This notebook contains additional dataparsing steps that are taken after all the processing done by glp500 and JJ.

As input we use the excl sheets:
- bio_FINAL Julia working on sex.xlsx
- events_FINAL curated by Julia.xlsx
- locations(KEY) curated Julia.xlsx
- spouses_FINAL curated by Julia.xlsx

In [308]:
import pandas as pd
import re
from datetime import datetime

In [309]:
bio = pd.read_excel('./input_data/bio_FINAL Julia working on sex.xlsx')
events = pd.read_excel('./input_data/events_FINAL curated by Julia.xlsx')
locations = pd.read_excel('./input_data/locations(KEY) curated Julia.xlsx')
spouses = pd.read_excel('./input_data/spouses_FINAL curated by Julia.xlsx')


In [310]:
# Panda settings for showing data (this is foremost done to more easily explore the data while processing it)
pd.set_option('display.max_columns', None)
pd.set_option('display.max_rows', None)
pd.set_option('display.max_colwidth', None)

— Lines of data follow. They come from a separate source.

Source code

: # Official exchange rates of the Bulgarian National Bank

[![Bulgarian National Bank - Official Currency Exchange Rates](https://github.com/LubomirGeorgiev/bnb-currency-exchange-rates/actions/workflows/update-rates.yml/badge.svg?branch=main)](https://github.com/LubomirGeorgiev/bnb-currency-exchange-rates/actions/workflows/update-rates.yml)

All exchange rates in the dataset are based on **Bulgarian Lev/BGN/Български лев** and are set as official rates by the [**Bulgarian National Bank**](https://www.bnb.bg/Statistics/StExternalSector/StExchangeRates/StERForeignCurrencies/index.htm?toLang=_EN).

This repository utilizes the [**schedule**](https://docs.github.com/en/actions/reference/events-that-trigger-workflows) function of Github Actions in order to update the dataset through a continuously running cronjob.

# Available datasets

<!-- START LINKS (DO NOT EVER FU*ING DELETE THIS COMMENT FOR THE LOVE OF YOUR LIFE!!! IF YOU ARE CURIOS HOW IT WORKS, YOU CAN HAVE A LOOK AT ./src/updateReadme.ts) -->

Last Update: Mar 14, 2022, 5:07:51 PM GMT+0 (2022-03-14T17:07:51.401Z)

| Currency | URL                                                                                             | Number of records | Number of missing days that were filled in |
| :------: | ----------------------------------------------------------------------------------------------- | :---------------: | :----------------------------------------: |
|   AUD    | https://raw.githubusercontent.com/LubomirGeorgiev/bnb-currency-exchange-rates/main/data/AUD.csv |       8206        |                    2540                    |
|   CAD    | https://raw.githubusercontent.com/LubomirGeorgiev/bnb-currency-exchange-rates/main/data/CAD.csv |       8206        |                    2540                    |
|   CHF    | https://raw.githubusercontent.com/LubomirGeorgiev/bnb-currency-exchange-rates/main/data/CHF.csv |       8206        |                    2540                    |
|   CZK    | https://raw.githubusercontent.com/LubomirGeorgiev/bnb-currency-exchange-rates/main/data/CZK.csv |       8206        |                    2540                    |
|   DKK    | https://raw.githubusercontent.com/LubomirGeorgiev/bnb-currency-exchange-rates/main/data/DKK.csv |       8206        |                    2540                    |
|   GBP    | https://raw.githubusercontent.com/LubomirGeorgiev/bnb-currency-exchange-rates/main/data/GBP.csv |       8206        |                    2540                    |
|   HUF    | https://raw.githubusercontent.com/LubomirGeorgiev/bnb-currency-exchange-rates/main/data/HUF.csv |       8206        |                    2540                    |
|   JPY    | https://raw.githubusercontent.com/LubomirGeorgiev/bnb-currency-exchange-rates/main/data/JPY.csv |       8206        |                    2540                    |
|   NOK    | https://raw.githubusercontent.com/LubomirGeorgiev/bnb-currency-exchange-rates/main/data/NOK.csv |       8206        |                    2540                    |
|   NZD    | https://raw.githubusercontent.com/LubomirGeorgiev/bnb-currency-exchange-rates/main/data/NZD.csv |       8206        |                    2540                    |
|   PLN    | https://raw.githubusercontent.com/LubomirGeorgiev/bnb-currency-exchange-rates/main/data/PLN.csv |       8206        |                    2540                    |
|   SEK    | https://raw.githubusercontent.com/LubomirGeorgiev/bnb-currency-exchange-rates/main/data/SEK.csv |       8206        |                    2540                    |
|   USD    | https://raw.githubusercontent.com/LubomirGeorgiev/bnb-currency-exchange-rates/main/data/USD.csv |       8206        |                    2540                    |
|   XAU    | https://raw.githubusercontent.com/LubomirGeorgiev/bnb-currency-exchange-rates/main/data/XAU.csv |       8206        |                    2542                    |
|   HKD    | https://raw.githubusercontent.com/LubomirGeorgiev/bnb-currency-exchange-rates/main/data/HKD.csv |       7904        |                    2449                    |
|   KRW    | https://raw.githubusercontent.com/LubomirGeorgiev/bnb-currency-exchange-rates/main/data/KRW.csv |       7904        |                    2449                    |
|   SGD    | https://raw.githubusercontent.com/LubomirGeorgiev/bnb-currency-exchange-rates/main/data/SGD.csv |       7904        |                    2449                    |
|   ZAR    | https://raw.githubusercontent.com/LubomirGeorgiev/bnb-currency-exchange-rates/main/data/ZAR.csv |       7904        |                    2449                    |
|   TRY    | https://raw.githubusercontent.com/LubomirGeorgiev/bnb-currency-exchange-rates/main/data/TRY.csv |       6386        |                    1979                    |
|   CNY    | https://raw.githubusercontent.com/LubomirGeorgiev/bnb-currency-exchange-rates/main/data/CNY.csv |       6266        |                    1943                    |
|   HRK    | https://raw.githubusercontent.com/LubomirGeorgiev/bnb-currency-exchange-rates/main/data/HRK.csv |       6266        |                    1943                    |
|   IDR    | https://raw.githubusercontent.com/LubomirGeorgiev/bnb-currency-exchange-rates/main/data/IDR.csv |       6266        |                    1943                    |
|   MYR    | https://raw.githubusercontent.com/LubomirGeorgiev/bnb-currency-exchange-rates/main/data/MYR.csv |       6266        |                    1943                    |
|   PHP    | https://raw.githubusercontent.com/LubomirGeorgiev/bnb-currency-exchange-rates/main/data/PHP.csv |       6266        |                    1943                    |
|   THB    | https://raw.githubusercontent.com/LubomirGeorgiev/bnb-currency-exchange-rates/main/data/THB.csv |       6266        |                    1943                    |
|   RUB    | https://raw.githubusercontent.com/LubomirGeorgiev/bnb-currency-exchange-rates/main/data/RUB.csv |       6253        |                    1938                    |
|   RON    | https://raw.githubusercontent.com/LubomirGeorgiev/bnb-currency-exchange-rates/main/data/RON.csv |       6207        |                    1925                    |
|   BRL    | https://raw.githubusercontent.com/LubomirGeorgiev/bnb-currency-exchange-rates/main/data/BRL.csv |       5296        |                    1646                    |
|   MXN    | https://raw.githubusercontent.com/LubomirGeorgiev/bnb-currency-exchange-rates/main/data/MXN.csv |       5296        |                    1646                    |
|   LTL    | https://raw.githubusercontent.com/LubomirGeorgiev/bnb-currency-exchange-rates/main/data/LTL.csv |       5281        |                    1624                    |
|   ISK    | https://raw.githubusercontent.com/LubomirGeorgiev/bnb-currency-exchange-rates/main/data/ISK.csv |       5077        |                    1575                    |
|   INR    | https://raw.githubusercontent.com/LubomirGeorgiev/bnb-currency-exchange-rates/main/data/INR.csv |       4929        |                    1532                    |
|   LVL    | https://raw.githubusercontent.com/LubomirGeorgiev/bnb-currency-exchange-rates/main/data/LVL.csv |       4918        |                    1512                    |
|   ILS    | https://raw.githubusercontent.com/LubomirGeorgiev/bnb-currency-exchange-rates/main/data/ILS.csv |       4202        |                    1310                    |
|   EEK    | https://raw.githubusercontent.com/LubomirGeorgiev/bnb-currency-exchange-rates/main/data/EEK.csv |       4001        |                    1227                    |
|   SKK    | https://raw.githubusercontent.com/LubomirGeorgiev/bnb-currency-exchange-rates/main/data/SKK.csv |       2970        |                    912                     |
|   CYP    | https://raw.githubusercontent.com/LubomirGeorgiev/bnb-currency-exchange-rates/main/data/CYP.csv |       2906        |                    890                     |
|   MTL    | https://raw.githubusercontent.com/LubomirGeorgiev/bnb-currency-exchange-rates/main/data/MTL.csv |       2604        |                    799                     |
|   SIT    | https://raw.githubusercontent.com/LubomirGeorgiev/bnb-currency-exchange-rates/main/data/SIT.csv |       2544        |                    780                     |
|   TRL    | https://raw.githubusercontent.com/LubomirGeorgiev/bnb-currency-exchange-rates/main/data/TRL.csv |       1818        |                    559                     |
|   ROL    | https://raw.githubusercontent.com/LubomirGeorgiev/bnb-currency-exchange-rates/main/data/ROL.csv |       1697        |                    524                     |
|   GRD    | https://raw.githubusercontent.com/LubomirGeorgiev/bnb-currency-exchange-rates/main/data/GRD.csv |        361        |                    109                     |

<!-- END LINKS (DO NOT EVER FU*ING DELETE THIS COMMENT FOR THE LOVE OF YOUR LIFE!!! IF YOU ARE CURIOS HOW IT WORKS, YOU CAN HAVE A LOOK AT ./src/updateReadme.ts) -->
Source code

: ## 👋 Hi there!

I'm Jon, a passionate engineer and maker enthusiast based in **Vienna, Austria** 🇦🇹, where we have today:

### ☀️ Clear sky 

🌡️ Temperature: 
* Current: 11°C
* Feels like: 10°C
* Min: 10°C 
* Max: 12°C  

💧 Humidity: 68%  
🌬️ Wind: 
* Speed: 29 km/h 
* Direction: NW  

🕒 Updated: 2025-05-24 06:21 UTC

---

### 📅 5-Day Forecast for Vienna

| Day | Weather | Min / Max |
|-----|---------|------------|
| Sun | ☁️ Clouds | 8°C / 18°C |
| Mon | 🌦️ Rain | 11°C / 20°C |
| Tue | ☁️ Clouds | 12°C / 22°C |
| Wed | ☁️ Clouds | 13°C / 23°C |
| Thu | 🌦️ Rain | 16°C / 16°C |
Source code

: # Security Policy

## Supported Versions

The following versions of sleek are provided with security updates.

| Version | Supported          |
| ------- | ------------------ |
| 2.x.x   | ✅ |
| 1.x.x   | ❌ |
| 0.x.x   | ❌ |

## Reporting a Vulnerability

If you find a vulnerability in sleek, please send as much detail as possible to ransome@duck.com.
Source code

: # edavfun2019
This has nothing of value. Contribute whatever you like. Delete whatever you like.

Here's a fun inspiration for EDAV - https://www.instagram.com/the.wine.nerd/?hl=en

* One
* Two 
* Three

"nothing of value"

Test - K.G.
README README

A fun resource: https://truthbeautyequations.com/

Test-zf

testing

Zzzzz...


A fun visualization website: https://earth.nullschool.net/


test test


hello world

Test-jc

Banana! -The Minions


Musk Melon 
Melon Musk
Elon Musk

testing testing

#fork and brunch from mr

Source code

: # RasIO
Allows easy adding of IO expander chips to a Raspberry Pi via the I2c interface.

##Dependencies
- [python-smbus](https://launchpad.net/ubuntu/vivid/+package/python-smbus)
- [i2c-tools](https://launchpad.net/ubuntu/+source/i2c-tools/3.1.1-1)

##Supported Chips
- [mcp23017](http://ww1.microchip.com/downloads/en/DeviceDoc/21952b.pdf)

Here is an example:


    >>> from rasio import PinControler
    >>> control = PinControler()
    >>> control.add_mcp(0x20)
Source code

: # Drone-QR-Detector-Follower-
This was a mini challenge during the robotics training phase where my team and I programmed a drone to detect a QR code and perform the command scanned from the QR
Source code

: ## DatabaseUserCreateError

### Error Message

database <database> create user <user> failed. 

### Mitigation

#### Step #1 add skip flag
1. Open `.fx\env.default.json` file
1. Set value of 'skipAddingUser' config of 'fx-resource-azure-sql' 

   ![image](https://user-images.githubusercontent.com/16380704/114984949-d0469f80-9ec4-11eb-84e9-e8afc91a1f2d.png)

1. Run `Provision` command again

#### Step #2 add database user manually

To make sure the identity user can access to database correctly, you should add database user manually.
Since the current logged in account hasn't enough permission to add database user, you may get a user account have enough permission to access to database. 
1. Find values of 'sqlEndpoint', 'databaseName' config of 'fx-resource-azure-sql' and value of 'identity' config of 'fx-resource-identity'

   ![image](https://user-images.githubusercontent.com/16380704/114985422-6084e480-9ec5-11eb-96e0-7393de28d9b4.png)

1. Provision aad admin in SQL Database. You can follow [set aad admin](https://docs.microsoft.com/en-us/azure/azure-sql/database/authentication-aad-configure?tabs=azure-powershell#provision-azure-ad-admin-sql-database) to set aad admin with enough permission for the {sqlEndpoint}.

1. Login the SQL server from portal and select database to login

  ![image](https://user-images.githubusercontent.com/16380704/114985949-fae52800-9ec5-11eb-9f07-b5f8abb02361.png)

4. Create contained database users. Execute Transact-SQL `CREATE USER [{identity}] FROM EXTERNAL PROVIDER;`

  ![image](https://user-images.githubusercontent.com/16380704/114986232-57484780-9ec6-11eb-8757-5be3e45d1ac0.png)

In the bio table we are going to drop the origin column, since there are multiple errors in the translation (e.g. Austr. should be Australia and not Austria). Next we isolate the infomation about places (which are in Column Unnamed:6 ) and which are in between () e.g. (N) and (VS) and translate these into a new column with location (country) of birth.  

In [311]:
bio = bio.drop('origin', axis=1)

In [312]:
bio['oorsprong'] = bio['Unnamed: 6'].str.extract(r'\((.*?)\)')

Next, we want to replace the names of the country with a location file generated by JJ. We load the column as df after which we create a join between the two.  

In [313]:
locations.head()

Unnamed: 0,abr,location
0,(VS),Verenigde Staten
1,(N),Nederland
2,(Zwits.),Zwitserland
3,(Rusland),Rusland
4,(China),China


In [314]:
locations['abr'] = locations['abr'].str.replace(r'[()]', '', regex=True)

In [315]:
bio_location = pd.merge(bio, locations, left_on='oorsprong', right_on='abr', how='left')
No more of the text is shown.